▶ **What to do**
What is needed is an exact copy of every entry, without the pictures.
************
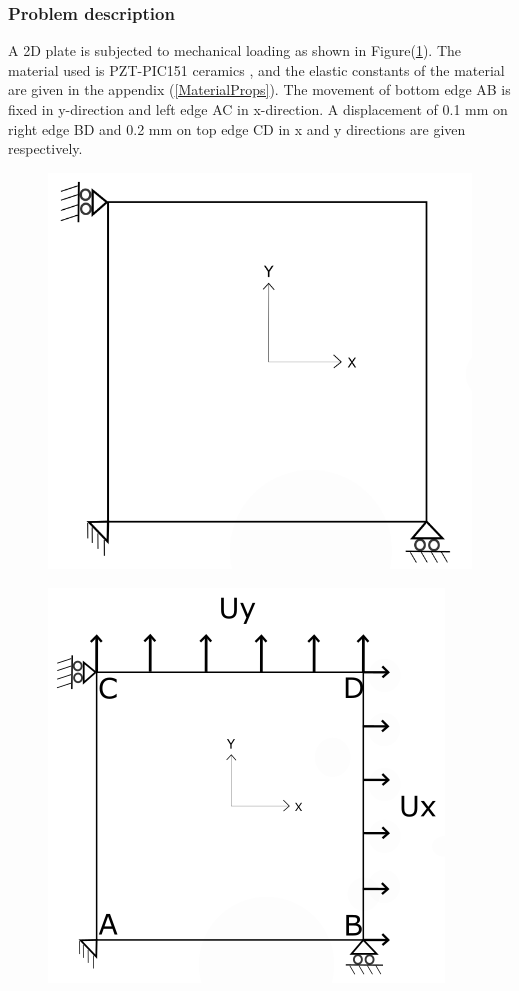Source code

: \documentclass[11pt]{article}
\begin{document}
\subsubsection{Problem description}
A 2D plate is subjected to mechanical loading as shown in Figure(\ref{XYLoading}). The material used is PZT-PIC151 ceramics \cite{kozinov2018simulation}, and the elastic constants of the material are given in the appendix (\ref{MaterialProps}).
The movement of bottom edge AB is fixed in y-direction and left edge AC in x-direction. A displacement of 0.1 mm on right edge BD and 0.2 mm on top edge CD in x and y directions are given respectively.
\begin{figure}[H]
	\centering
	\begin{minipage}{.5\textwidth}
		\centering
		\includegraphics[width=0.8\linewidth]{2DPlate.png}
		\label{2Dplate}
	\end{minipage}%
	\begin{minipage}{.5\textwidth}
		\centering
		\includegraphics[width=0.9\linewidth]{XYLoading.png}
		\label{XYLoading}
	\end{minipage}
\end{figure}
\end{document}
************
▶ **Response for this exercise**
Source code

: \documentclass[11pt]{article}
\begin{document}
\subsubsection{Problem description}
A 2D plate is subjected to mechanical loading as shown in Figure(\ref{XYLoading}). The material used is PZT-PIC151 ceramics \cite{kozinov2018simulation}, and the elastic constants of the material are given in the appendix (\ref{MaterialProps}).
The movement of bottom edge AB is fixed in y-direction and left edge AC in x-direction. A displacement of 0.1 mm on right edge BD and 0.2 mm on top edge CD in x and y directions are given respectively.
\begin{figure}[H]
	\centering
	\begin{minipage}{.5\textwidth}
		\centering
		\includegraphics[width=0.8\linewidth]{2DPlate.png}
		\label{2Dplate}
	\end{minipage}%
	\begin{minipage}{.5\textwidth}
		\centering
		\includegraphics[width=0.9\linewidth]{XYLoading.png}
		\label{XYLoading}
	\end{minipage}
\end{figure}
\end{document}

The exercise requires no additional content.